Zbigniew Kazimierz Lew-Starowicz (25 October 1943 – 13 September 2024) was a Polish psychiatrist and psychotherapist, expert in sexology and national consultant in this field, and professor of medical science. He worked at VIZJA University (then the University of Finance and Management in Warsaw). He was awarded the Knight's Cross (1997) and the Officer's Cross (2012) of the Order of Polonia Restituta. Lew-Starowicz died on 13 September 2024, aged 80.

==Controversies==
In 1982, Lew-Starowicz claimed that he was convinced that around 30% of rapes are provoked. In 1992, he posited that"Research reveals that many women behave recklessly, I would say stupidly, others flirt and provoke erotically without the motivation to initiate sexual contact, and still others provoke men to aggressive behaviour by playing on their male ambition, etc.", and was quoted as saying that among the victims of rape were "accidental women (and here the defensive attitude revealed towards the aggressors is important), a group unconsciously provoking (easy establishing of acquaintances, showing off alleged sexual experience, and later surprise at the development of the situation), a group of consciously provoking women, who most often provoke and then try to withdraw at the last moment, which can be ineffective". This claim and similar claims blaming women for being raped were later widely criticised.

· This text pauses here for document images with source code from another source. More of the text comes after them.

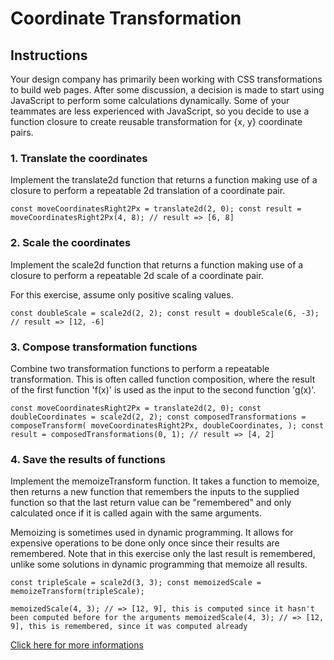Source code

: # Coordinate Transformation

## Instructions

Your design company has primarily been working with CSS transformations to build web pages. After some discussion, a decision is made to start using JavaScript to perform some calculations dynamically. Some of your teammates are less experienced with JavaScript, so you decide to use a function closure to create reusable transformation for {x, y} coordinate pairs.

### 1. Translate the coordinates
Implement the translate2d function that returns a function making use of a closure to perform a repeatable 2d translation of a coordinate pair.

`const moveCoordinatesRight2Px = translate2d(2, 0);
const result = moveCoordinatesRight2Px(4, 8);
// result => [6, 8]`

### 2. Scale the coordinates
Implement the scale2d function that returns a function making use of a closure to perform a repeatable 2d scale of a coordinate pair.

For this exercise, assume only positive scaling values.

`const doubleScale = scale2d(2, 2);
const result = doubleScale(6, -3);
// result => [12, -6]`

### 3. Compose transformation functions
Combine two transformation functions to perform a repeatable transformation. This is often called function composition, where the result of the first function 'f(x)' is used as the input to the second function 'g(x)'.

`const moveCoordinatesRight2Px = translate2d(2, 0);
const doubleCoordinates = scale2d(2, 2);
const composedTransformations = composeTransform(
  moveCoordinatesRight2Px,
  doubleCoordinates,
);
const result = composedTransformations(0, 1);
// result => [4, 2]`

### 4. Save the results of functions
Implement the memoizeTransform function. It takes a function to memoize, then returns a new function that remembers the inputs to the supplied function so that the last return value can be "remembered" and only calculated once if it is called again with the same arguments.

Memoizing is sometimes used in dynamic programming. It allows for expensive operations to be done only once since their results are remembered. Note that in this exercise only the last result is remembered, unlike some solutions in dynamic programming that memoize all results.

`const tripleScale = scale2d(3, 3);
const memoizedScale = memoizeTransform(tripleScale);`

`memoizedScale(4, 3); // => [12, 9], this is computed since it hasn't been computed before for the arguments
memoizedScale(4, 3); // => [12, 9], this is remembered, since it was computed already`

[Click here for more informations](https://exercism.org/tracks/javascript/exercises/coordinate-transformation)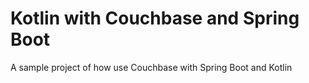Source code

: # Kotlin with Couchbase and Spring Boot

A sample project of how use Couchbase with Spring Boot and Kotlin
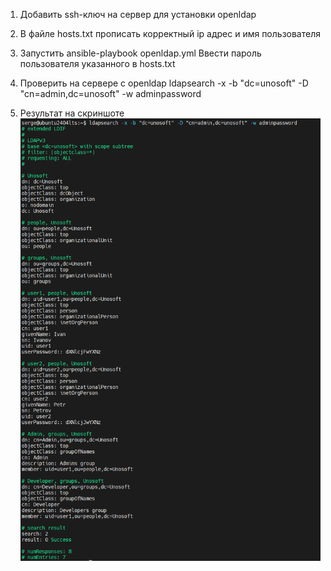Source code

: 1. Добавить ssh-ключ на сервер для установки openldap
2. В файле hosts.txt прописать корректный ip адрес и имя пользователя
3. Запустить ansible-playbook openldap.yml
   Ввести пароль пользователя указанного в hosts.txt

4. Проверить на сервере с openldap
   ldapsearch -x -b "dc=unosoft" -D "cn=admin,dc=unosoft" -w adminpassword
5. Результат на скриншоте
   ![скриншот](images/snapshot.png)
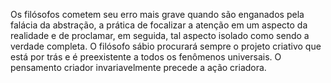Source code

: ﻿Os filósofos cometem seu erro mais grave quando são enganados pela falácia da abstração, a prática de focalizar a atenção em um aspecto da realidade e de proclamar, em seguida, tal aspecto isolado como sendo a verdade completa. O filósofo sábio procurará sempre o projeto criativo que está por trás e é preexistente a todos os fenômenos universais. O pensamento criador invariavelmente precede a ação criadora.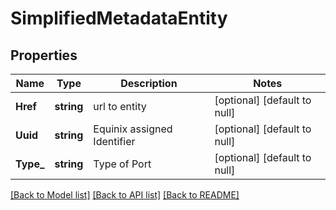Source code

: # SimplifiedMetadataEntity

## Properties
Name | Type | Description | Notes
------------ | ------------- | ------------- | -------------
**Href** | **string** | url to entity | [optional] [default to null]
**Uuid** | **string** | Equinix assigned Identifier | [optional] [default to null]
**Type_** | **string** | Type of Port | [optional] [default to null]

[[Back to Model list]](../README.md#documentation-for-models) [[Back to API list]](../README.md#documentation-for-api-endpoints) [[Back to README]](../README.md)

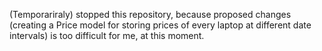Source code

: (Temporariraly) stopped this repository, because proposed changes (creating a Price model for storing prices of every laptop at different date intervals) is too difficult for me, at this moment.
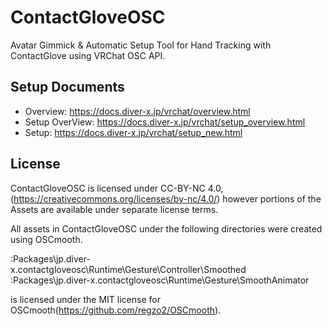 # ContactGloveOSC
Avatar Gimmick & Automatic Setup Tool for Hand Tracking with ContactGlove using VRChat OSC API.

## Setup Documents
- Overview: https://docs.diver-x.jp/vrchat/overview.html
- Setup OverView: https://docs.diver-x.jp/vrchat/setup_overview.html
- Setup: https://docs.diver-x.jp/vrchat/setup_new.html

## License
ContactGloveOSC is licensed under CC-BY-NC 4.0,
(https://creativecommons.org/licenses/by-nc/4.0/)
however portions of the Assets are available under separate license terms.

All assets in ContactGloveOSC under the following directories were created using OSCmooth.

:Packages\jp.diver-x.contactgloveosc\Runtime\Gesture\Controller\Smoothed</br>
:Packages\jp.diver-x.contactgloveosc\Runtime\Gesture\SmoothAnimator</br>

is licensed under the MIT license for OSCmooth(https://github.com/regzo2/OSCmooth).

Lew-Starowicz practiced conversion therapy. In 2015, he apologized to the gay community for his involvement in administering electroshock therapy as a method of "curing" homosexuality. He was also criticised for his views on transgender issues.

In 2009, Lew-Starowicz defended film director Roman Polański, arguing that he was not a pedophile, and claimed that the victim's mother was involved in the crime. This was in reference to the 1977 case where Polański pleaded guilty to unlawful sexual intercourse with a minor. Polański had drugged and raped a 13-year-old girl. During the proceedings, Polański's lawyer also attempted to shift blame onto the victim's mother.